Мой отрыв от жизни становится все непоправимей, – так начинается первое письмо. – Я переселяюсь, переселилась, унося с собой всю страсть, всю нерастрату, не тенью – обескровленной, а столько ее (крови, – Е.З.) унося, что напоила б и опоила бы весь Аид…

Свидетельство – моя исполнительность в жизни. Так роль играют, заученное» (ЦП, 205).

Диагноз страшен, и, по-видимому, точен. Исполняя долг жены, матери и хозяйки, искренне любя домашних, Марина Ивановна всеми силами души рвется не просто из семьи – из обыденной жизни вообще. Рвется к свободе чувств и творчества, не стесняемой никакими, даже нравственными рамками. «Мне все равно куда лететь. И, может быть, в этом моя глубокая безнравственность (небожественность)», – пишет она несколькими строками ниже.

Из писем Цветаевой к Пастернаку видно, что стимулом такого «полета» могла стать либо высокая оценка ее творчества, основанная на глубоком понимании, либо чувство, рождающее новые произведения. Видимо, именно глубины ждала она и от переписки с Рильке. Но тяжелобольному поэту уже не под силу разбираться в сложнейших стихах, к тому же, написанных на иностранном языке. Он тянулся к тому, что еще было доступно, – к общению с оригинальной, талантливой, влюбленной в его поэзию женщиной…
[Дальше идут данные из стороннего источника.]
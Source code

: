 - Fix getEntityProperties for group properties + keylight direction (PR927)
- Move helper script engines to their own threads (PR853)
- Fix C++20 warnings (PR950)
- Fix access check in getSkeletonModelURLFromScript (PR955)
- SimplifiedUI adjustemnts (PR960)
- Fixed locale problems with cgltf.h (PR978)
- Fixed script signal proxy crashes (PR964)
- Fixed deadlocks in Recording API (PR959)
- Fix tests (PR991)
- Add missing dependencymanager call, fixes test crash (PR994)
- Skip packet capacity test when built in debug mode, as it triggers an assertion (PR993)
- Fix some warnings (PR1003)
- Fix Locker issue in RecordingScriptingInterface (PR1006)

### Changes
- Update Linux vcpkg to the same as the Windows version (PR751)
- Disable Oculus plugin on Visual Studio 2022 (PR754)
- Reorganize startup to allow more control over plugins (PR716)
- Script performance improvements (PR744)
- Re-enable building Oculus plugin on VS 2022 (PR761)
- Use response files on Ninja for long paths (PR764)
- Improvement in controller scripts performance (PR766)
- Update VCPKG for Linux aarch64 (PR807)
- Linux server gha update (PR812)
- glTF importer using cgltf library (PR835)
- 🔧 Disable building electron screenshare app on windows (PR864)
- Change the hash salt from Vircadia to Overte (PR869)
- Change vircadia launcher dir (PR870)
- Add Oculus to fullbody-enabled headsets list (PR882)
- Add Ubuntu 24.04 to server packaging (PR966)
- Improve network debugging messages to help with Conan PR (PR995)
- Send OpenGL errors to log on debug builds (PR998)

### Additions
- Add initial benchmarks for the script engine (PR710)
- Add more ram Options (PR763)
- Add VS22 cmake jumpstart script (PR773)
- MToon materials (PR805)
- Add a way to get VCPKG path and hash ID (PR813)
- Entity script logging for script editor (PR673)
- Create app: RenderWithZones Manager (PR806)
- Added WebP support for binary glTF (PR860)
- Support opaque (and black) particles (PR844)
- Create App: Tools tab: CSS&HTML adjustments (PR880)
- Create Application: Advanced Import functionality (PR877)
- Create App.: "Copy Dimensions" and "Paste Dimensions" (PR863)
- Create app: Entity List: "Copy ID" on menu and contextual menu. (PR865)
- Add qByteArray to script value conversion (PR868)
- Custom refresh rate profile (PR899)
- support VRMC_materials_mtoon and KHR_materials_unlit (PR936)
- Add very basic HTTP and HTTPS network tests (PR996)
Однако такая, чисто человеческая переписка не устраивала Марину Ивановну. В письме от 2 августа она наконец сформулирует, чего хочет от Рильке: «Райнер, я хочу к тебе, ради себя, той новой, которая может возникнуть лишь с тобою, в тебе» (П26, 191). (Примечательна формулировка: не ради него, не ради любви – ради себя…) Пока же, вспомнив о планах Пастернака «поехать к Рильке», Цветаева резко отвергает их:

«А я тебе скажу, что Рильке перегружен, что ему ничего, никого не нужно, особенно силы, всегда влекущей, отвлекающей. Рильке – отшельник. <…> На меня от него веет последним холодом имущего, в имущество которого я заведомо и заранее включена. Мне ему нечего дать: все взято. Да, да, несмотря на жар писем, на безукоризненность слуха и чистоту вслушивания – я ему не нужна, и ты не нужен» (ЦП, 207).

Вот так – весьма оригинально – были истолкованы жалобы Райнера на тяготы одиночества. Между прочем, мотив «холода» возник в первом же письме Цветаевой к Рильке – там, где она объясняет, почему никогда не пришла бы к нему первой:

«А может быть, – от страха, что придется встретить Ваш холодный взгляд – на пороге Вашей комнаты. (Ведь Вы не могли взглянуть на меня иначе! А если бы и могли – это был бы взгляд, предназначенный для постороннего – ведь Вы не знали меня! – то есть: все равно холодный.)» (П26, 86).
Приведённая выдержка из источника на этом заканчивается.